== What needs to be done ==
Of all the lines below, return only those starting with the line holding "are always related" and going on through the line holding "to the message", exactly as written.

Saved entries

╭──

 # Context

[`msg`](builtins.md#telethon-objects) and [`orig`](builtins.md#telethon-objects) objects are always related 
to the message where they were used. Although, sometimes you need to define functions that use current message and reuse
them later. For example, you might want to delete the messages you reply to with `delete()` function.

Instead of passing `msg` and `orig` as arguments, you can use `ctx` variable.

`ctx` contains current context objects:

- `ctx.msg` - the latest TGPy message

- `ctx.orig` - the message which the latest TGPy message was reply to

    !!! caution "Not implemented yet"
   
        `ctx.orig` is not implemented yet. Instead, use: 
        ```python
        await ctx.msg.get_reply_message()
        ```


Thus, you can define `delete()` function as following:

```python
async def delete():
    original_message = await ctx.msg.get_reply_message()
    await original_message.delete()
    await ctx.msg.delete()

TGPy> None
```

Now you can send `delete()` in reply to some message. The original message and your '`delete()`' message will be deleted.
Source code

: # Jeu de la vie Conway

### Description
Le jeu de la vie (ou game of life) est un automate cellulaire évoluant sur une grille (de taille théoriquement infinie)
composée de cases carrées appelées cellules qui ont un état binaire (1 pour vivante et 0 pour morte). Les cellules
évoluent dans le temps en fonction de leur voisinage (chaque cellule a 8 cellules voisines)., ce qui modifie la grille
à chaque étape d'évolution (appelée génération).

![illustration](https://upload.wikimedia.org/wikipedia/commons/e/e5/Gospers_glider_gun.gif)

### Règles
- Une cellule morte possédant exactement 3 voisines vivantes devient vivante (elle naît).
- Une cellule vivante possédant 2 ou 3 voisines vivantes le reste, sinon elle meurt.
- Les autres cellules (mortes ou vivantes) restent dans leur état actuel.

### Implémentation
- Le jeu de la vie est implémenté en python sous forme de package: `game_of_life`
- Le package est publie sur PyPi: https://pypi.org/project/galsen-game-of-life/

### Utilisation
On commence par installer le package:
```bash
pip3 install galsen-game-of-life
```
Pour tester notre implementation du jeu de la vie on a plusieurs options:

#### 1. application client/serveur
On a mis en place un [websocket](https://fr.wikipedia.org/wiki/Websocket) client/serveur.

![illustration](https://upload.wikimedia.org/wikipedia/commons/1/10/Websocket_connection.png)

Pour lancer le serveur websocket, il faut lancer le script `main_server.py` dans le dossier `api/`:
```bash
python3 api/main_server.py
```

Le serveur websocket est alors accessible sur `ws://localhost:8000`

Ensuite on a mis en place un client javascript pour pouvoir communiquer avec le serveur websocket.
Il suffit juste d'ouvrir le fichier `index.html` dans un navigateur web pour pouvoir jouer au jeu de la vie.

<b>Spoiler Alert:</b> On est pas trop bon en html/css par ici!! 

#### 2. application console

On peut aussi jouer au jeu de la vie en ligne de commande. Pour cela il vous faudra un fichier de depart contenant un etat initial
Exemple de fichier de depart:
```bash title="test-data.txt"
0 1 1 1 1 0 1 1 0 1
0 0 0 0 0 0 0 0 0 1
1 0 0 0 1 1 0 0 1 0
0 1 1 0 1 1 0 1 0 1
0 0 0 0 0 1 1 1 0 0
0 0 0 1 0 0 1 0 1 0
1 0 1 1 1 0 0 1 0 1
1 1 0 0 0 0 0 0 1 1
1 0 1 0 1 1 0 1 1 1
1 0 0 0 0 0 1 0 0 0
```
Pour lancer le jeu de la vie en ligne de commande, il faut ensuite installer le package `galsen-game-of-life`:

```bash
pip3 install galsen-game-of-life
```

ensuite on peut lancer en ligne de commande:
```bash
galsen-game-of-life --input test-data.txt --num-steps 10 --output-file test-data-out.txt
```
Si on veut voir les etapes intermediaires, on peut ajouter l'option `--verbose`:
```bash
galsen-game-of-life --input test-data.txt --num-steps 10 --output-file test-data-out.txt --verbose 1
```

╰──

== Solution to the exercise ==
[`msg`](builtins.md#telethon-objects) and [`orig`](builtins.md#telethon-objects) objects are always related 
to the message where they were used. Although, sometimes you need to define functions that use current message and reuse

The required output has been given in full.